Now that my oldest is in 5th grade and entering the logic stage, the work is more intense. More time consuming. There are more tests. And I grade her on them and her homework. We're spending more time this year at home, getting the work done. There's more writing, and I don't consider any of it optional.

 

So, we aren't going out as much. We do a lot of extra things: karate and ballet, girl scouts, prep classes, theater classes. A couple times a month, we meet friends at a park or indoor play place. We go to the library every week, and pop into nearby art and history museums too.

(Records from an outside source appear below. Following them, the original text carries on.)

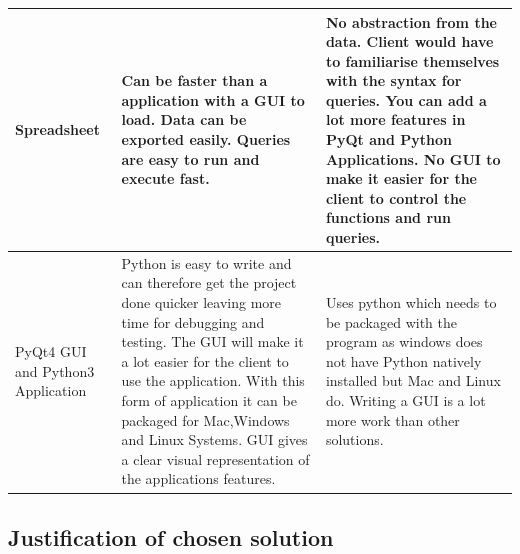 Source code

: \begin{flushleft}
\begin{longtable}{|p{3cm}|p{4cm}|p{4cm}|}
Spreadsheet &

Can be faster than a application with a GUI to load.
Data can be exported easily.
Queries are easy to run and execute fast. &

No abstraction from the data.
Client would have to familiarise themselves with the syntax for queries.
You can add a lot more features in PyQt and Python Applications.
No GUI to make it easier for the client to control the functions and run queries. 

\\ \hline

PyQt4 GUI and Python3 Application &

Python is easy to write and can therefore get the project done quicker leaving more time for debugging and testing.
The GUI will make it a lot easier for the client to use the application.
With this form of application it can be packaged for Mac,Windows and Linux Systems.
GUI gives a clear visual representation of the applications features. &

Uses python which needs to be packaged with the program as windows does not have Python natively installed but Mac and Linux do.
Writing a GUI is a lot more work than other solutions. 

\\ \hline

\end{longtable}
\label{tab:Alternative Solutions to the problem}
\end{flushleft}



\subsection{Justification of chosen solution}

Our schedule is so tight it squeaks.

 

But gone are the days that we would just spontaneously drop everything to go play all afternoon at someone's house. And I rarely (if ever) sign up for large field trips organized by homeschooler groups because 1. we don't have time, 2. they can be costly and 3. it's too much like a school trip - only the behaviors get really crazy because no one knows who should be in charge of that kind of thing.

 

When we do go on field trips, we pick some close friends and make a day of it together. It's much more relaxing for me that way.

 

But what happens is that all the kids that we know from scouts and theater want to know why we don't go on ALL THE FIELD TRIPS. Then my kids feel like they're missing out, when they hear about it later. And I just keep on explaining that we can't go on EVERYTHING, even if some of their friends do. We just have too many other priorities.

 

I believe in the classical method, and I'm taking the time to educate my kids as closely as possible to that ideal. I'm just tired of feeling like I'm always the Not Fun One, the mom that makes her kids do all the math and grammar (yes, real live actual formal grammar with diagramming! GASP!!!), and rewrite that paragraph and fix the spelling errors, and no we're not skipping our regular science lesson today just because the dog got hold of a baby rabbit and we had to deal with that. Rescuing the bunny from the dog doesn't count as science for the day. Sure you can write a report on that if you like, but you still have to write your OTHER science report too.

 

Somebody tell me I'm not a terrible, slave-driving, homeschooling mother for making my kids do the work I give them.

 

Because I just need to hear it today.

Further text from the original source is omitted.